The task »
The answer must consist of every line in the records below that contains the string "HealthCheck".

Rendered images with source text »
═══
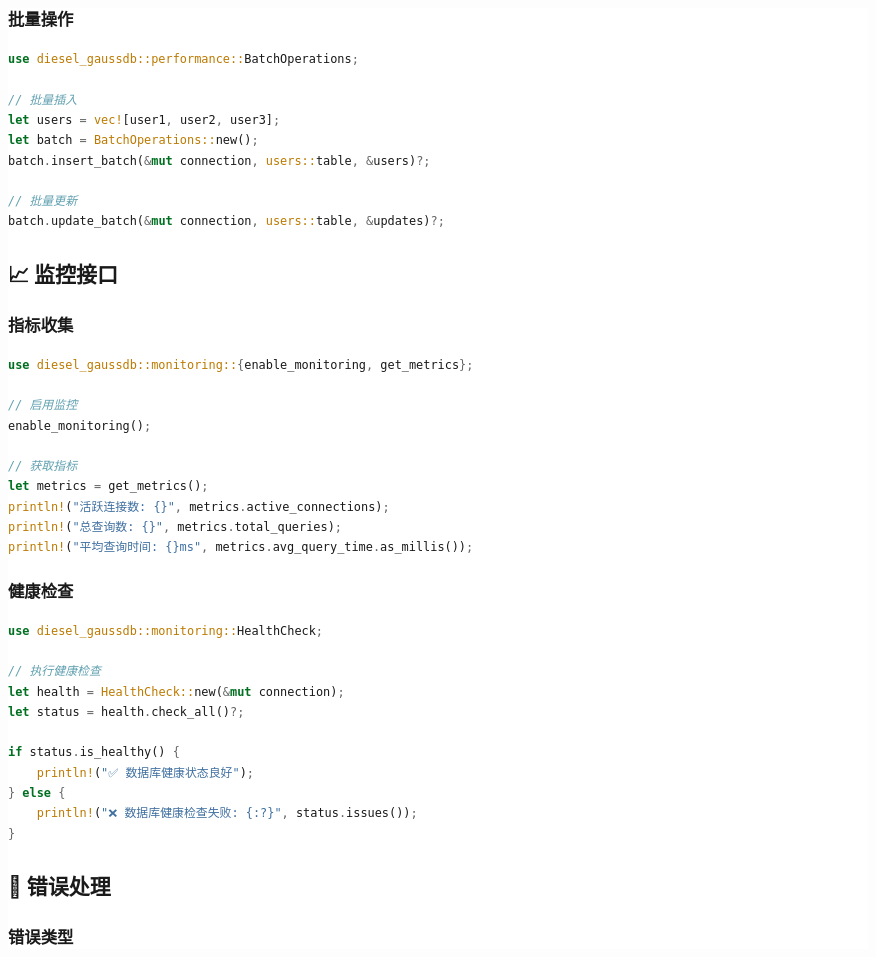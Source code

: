 ### 批量操作

```rust
use diesel_gaussdb::performance::BatchOperations;

// 批量插入
let users = vec![user1, user2, user3];
let batch = BatchOperations::new();
batch.insert_batch(&mut connection, users::table, &users)?;

// 批量更新
batch.update_batch(&mut connection, users::table, &updates)?;
```

## 📈 监控接口

### 指标收集

```rust
use diesel_gaussdb::monitoring::{enable_monitoring, get_metrics};

// 启用监控
enable_monitoring();

// 获取指标
let metrics = get_metrics();
println!("活跃连接数: {}", metrics.active_connections);
println!("总查询数: {}", metrics.total_queries);
println!("平均查询时间: {}ms", metrics.avg_query_time.as_millis());
```

### 健康检查

```rust
use diesel_gaussdb::monitoring::HealthCheck;

// 执行健康检查
let health = HealthCheck::new(&mut connection);
let status = health.check_all()?;

if status.is_healthy() {
    println!("✅ 数据库健康状态良好");
} else {
    println!("❌ 数据库健康检查失败: {:?}", status.issues());
}
```

## 🚨 错误处理

### 错误类型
═══
Answer section »
use diesel_gaussdb::monitoring::HealthCheck;
let health = HealthCheck::new(&mut connection);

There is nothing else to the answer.